Copy out all lines in the material below that contain the string "uses".

○ ○ ○ ○ ○ ○ ○

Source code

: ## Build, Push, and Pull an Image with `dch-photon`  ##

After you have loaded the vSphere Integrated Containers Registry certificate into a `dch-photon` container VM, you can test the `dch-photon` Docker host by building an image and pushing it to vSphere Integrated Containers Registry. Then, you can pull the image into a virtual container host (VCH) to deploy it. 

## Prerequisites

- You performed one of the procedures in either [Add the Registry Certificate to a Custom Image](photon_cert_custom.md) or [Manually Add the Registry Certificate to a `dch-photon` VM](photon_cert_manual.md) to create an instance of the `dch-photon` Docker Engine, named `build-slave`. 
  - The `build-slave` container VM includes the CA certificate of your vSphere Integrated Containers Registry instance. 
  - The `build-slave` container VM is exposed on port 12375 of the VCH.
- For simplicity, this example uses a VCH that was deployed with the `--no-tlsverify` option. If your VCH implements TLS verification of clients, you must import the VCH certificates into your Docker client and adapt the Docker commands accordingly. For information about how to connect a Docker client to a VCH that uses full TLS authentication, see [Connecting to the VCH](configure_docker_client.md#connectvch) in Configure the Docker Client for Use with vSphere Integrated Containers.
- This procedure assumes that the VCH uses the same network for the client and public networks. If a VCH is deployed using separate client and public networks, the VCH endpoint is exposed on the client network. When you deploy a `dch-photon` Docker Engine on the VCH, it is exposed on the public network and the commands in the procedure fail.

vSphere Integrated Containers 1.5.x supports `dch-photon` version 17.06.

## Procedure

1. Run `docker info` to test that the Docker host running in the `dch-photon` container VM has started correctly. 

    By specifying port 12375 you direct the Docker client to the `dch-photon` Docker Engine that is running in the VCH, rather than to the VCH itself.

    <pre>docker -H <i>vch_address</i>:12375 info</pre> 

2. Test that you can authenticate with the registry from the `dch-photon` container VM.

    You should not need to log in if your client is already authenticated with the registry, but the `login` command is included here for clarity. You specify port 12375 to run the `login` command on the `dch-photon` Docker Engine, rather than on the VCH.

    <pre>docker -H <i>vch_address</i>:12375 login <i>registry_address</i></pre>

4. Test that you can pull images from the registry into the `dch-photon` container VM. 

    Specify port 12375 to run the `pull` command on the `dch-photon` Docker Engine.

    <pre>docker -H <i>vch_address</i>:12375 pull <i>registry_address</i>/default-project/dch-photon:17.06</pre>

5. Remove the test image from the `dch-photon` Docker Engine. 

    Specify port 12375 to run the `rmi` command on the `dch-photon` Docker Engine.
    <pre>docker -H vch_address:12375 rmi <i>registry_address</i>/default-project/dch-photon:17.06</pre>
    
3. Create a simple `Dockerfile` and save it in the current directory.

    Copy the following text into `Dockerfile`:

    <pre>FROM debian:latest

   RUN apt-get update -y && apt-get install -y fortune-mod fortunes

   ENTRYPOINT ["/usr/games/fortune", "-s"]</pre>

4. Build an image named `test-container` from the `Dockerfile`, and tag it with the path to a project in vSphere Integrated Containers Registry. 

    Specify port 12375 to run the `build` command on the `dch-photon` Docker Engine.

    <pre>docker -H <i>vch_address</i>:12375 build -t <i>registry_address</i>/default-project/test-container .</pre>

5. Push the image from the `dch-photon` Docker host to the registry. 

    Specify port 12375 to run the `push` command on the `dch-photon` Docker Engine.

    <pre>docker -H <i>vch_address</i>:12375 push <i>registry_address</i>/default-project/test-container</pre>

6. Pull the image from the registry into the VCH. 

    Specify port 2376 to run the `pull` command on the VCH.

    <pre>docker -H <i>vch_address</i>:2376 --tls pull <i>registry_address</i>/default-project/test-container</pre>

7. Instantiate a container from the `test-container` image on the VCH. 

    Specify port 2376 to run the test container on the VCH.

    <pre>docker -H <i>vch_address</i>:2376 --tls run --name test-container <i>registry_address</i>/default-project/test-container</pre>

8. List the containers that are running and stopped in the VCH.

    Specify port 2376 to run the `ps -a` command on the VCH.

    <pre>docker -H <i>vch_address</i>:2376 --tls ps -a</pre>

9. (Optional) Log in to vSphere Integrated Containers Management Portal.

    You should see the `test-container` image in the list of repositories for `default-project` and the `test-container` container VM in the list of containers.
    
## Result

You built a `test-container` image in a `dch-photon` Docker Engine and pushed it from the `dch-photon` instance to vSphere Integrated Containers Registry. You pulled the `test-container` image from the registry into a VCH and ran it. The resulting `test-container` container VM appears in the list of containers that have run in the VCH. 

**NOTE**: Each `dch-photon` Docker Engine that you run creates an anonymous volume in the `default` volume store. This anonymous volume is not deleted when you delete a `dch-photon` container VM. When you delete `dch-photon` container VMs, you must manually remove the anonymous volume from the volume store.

○ ○ ○ ○ ○ ○ ○

### [OUTPUT FOR THIS TASK]
- For simplicity, this example uses a VCH that was deployed with the `--no-tlsverify` option. If your VCH implements TLS verification of clients, you must import the VCH certificates into your Docker client and adapt the Docker commands accordingly. For information about how to connect a Docker client to a VCH that uses full TLS authentication, see [Connecting to the VCH](configure_docker_client.md#connectvch) in Configure the Docker Client for Use with vSphere Integrated Containers.
- This procedure assumes that the VCH uses the same network for the client and public networks. If a VCH is deployed using separate client and public networks, the VCH endpoint is exposed on the client network. When you deploy a `dch-photon` Docker Engine on the VCH, it is exposed on the public network and the commands in the procedure fail.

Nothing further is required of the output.